Core Principles
These principles are non-negotiable. They define what makes the Soteria Model work.
1. Compartmentalization
Segments don't overlap. Information doesn't flow freely.
- Someone doing surveillance observation never knows transportation routes
- Someone distributing resources never knows safe house locations
- Coordinators know other coordinators, not every member
This protects everyone. What you don't know, you cannot reveal — whether through accident, coercion, or compromise.
Pick a Lane — And Stay In It
The most important rule: Join ONE segment. Stay in that role.

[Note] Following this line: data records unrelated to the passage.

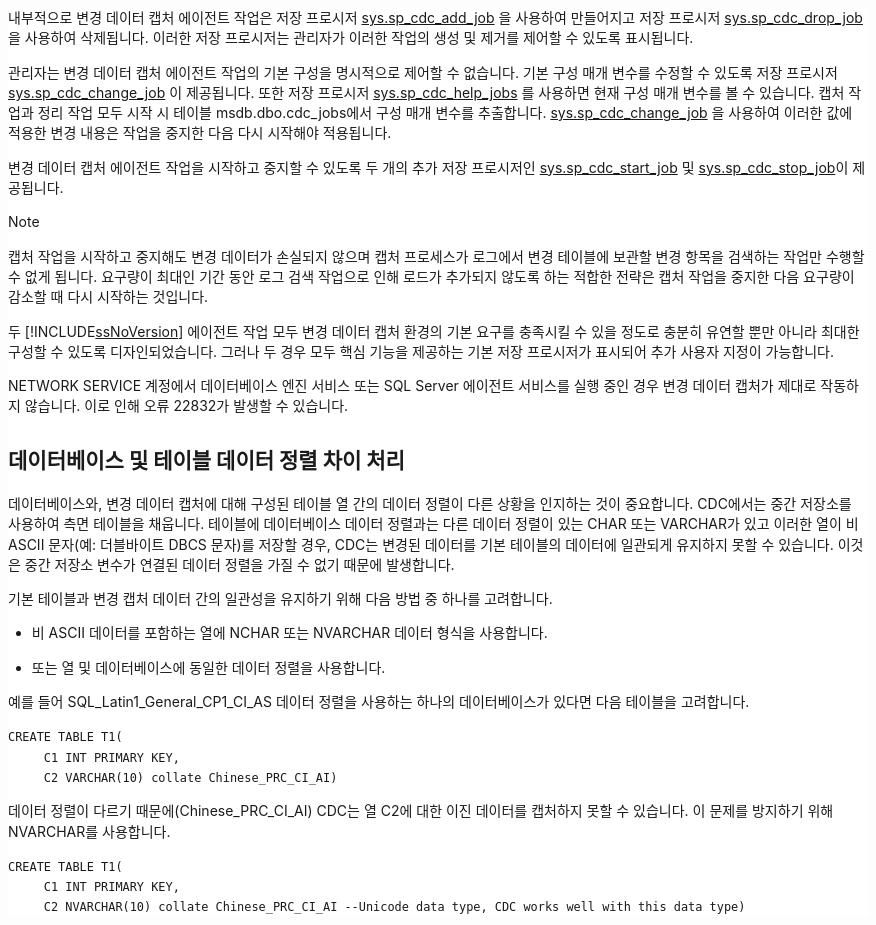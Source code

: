  내부적으로 변경 데이터 캡처 에이전트 작업은 저장 프로시저 [sys.sp_cdc_add_job](../../relational-databases/system-stored-procedures/sys-sp-cdc-add-job-transact-sql.md) 을 사용하여 만들어지고 저장 프로시저 [sys.sp_cdc_drop_job](../../relational-databases/system-stored-procedures/sys-sp-cdc-drop-job-transact-sql.md)을 사용하여 삭제됩니다. 이러한 저장 프로시저는 관리자가 이러한 작업의 생성 및 제거를 제어할 수 있도록 표시됩니다.  
  
 관리자는 변경 데이터 캡처 에이전트 작업의 기본 구성을 명시적으로 제어할 수 없습니다. 기본 구성 매개 변수를 수정할 수 있도록 저장 프로시저 [sys.sp_cdc_change_job](../../relational-databases/system-stored-procedures/sys-sp-cdc-change-job-transact-sql.md) 이 제공됩니다. 또한 저장 프로시저 [sys.sp_cdc_help_jobs](../../relational-databases/system-stored-procedures/sys-sp-cdc-help-jobs-transact-sql.md) 를 사용하면 현재 구성 매개 변수를 볼 수 있습니다. 캡처 작업과 정리 작업 모두 시작 시 테이블 msdb.dbo.cdc_jobs에서 구성 매개 변수를 추출합니다. [sys.sp_cdc_change_job](../../relational-databases/system-stored-procedures/sys-sp-cdc-change-job-transact-sql.md) 을 사용하여 이러한 값에 적용한 변경 내용은 작업을 중지한 다음 다시 시작해야 적용됩니다.  
  
 변경 데이터 캡처 에이전트 작업을 시작하고 중지할 수 있도록 두 개의 추가 저장 프로시저인 [sys.sp_cdc_start_job](../../relational-databases/system-stored-procedures/sys-sp-cdc-start-job-transact-sql.md) 및 [sys.sp_cdc_stop_job](../../relational-databases/system-stored-procedures/sys-sp-cdc-stop-job-transact-sql.md)이 제공됩니다.  
  
> [!NOTE]  
>  캡처 작업을 시작하고 중지해도 변경 데이터가 손실되지 않으며 캡처 프로세스가 로그에서 변경 테이블에 보관할 변경 항목을 검색하는 작업만 수행할 수 없게 됩니다. 요구량이 최대인 기간 동안 로그 검색 작업으로 인해 로드가 추가되지 않도록 하는 적합한 전략은 캡처 작업을 중지한 다음 요구량이 감소할 때 다시 시작하는 것입니다.  
  
 두 [!INCLUDE[ssNoVersion](../../includes/ssnoversion-md.md)] 에이전트 작업 모두 변경 데이터 캡처 환경의 기본 요구를 충족시킬 수 있을 정도로 충분히 유연할 뿐만 아니라 최대한 구성할 수 있도록 디자인되었습니다. 그러나 두 경우 모두 핵심 기능을 제공하는 기본 저장 프로시저가 표시되어 추가 사용자 지정이 가능합니다.  
  
 NETWORK SERVICE 계정에서 데이터베이스 엔진 서비스 또는 SQL Server 에이전트 서비스를 실행 중인 경우 변경 데이터 캡처가 제대로 작동하지 않습니다. 이로 인해 오류 22832가 발생할 수 있습니다.  
 
## <a name="working-with-database-and-table-collation-differences"></a>데이터베이스 및 테이블 데이터 정렬 차이 처리

데이터베이스와, 변경 데이터 캡처에 대해 구성된 테이블 열 간의 데이터 정렬이 다른 상황을 인지하는 것이 중요합니다. CDC에서는 중간 저장소를 사용하여 측면 테이블을 채웁니다. 테이블에 데이터베이스 데이터 정렬과는 다른 데이터 정렬이 있는 CHAR 또는 VARCHAR가 있고 이러한 열이 비 ASCII 문자(예: 더블바이트 DBCS 문자)를 저장할 경우, CDC는 변경된 데이터를 기본 테이블의 데이터에 일관되게 유지하지 못할 수 있습니다. 이것은 중간 저장소 변수가 연결된 데이터 정렬을 가질 수 없기 때문에 발생합니다.

기본 테이블과 변경 캡처 데이터 간의 일관성을 유지하기 위해 다음 방법 중 하나를 고려합니다.

- 비 ASCII 데이터를 포함하는 열에 NCHAR 또는 NVARCHAR 데이터 형식을 사용합니다.

- 또는 열 및 데이터베이스에 동일한 데이터 정렬을 사용합니다.

예를 들어 SQL_Latin1_General_CP1_CI_AS 데이터 정렬을 사용하는 하나의 데이터베이스가 있다면 다음 테이블을 고려합니다.

```tsql
CREATE TABLE T1( 
     C1 INT PRIMARY KEY, 
     C2 VARCHAR(10) collate Chinese_PRC_CI_AI)
```

데이터 정렬이 다르기 때문에(Chinese_PRC_CI_AI) CDC는 열 C2에 대한 이진 데이터를 캡처하지 못할 수 있습니다. 이 문제를 방지하기 위해 NVARCHAR를 사용합니다.

```tsql
CREATE TABLE T1( 
     C1 INT PRIMARY KEY, 
     C2 NVARCHAR(10) collate Chinese_PRC_CI_AI --Unicode data type, CDC works well with this data type)
```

When you join a cell, you choose a segment based on your skills, availability, and what the community needs. That becomes your lane. You don't cross into other segments. You don't help out "just this once" in another area. You don't satisfy curiosity about what other segments are doing.
Why this matters:
- Curiosity is a security risk: Asking "what are the Sentinels seeing?" or "where do Transporters take people?" creates vulnerability. The answer to "I don't know" is the strongest protection you can give someone.

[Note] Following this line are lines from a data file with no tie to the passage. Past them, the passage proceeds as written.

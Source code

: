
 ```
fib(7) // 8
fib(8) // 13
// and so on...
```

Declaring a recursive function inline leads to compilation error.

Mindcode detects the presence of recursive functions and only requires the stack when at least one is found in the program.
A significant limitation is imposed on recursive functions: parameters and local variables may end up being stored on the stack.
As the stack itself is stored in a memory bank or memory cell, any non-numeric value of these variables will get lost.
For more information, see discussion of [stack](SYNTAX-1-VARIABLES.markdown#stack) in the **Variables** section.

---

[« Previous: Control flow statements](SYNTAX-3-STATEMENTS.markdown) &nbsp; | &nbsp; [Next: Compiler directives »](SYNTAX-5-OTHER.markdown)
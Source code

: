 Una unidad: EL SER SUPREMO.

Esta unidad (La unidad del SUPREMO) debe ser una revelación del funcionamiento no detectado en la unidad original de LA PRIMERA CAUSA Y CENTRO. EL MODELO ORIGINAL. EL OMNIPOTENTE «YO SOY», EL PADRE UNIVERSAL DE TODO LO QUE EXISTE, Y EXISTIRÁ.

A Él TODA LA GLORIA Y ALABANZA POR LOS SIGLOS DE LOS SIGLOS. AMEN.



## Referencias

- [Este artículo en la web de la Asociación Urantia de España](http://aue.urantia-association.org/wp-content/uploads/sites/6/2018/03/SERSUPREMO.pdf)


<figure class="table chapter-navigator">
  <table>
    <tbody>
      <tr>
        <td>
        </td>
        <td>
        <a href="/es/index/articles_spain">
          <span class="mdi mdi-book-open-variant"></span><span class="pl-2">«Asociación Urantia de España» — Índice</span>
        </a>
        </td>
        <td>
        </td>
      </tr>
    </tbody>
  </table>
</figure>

- Crossing segments creates exposure: If you drive for Transporters one week and observe for Sentinels the next, you now know too much. If you're compromised, you can reveal both operations.
- "Just helping" isn't helping: The instinct to pitch in everywhere comes from good intentions, but it undermines the security model. Trust the structure.
Consequences of Breaking Compartmentalization
Breaking compartmentalization doesn't just put you at risk — it puts everyone at risk:
| What Happens | The Damage |
|---|---|
| One person knows multiple segments' activities | If arrested or coerced, they can reveal multiple operations |
| Information shared between segments | Creates a map of the entire network for anyone who intercepts it |
| Members "helping out" across segments | Destroys isolation, making the whole cell vulnerable to a single compromise |
| Casual conversation about other segments | Spreads information that should remain contained |
If one person is compromised and knows everything, the entire network falls.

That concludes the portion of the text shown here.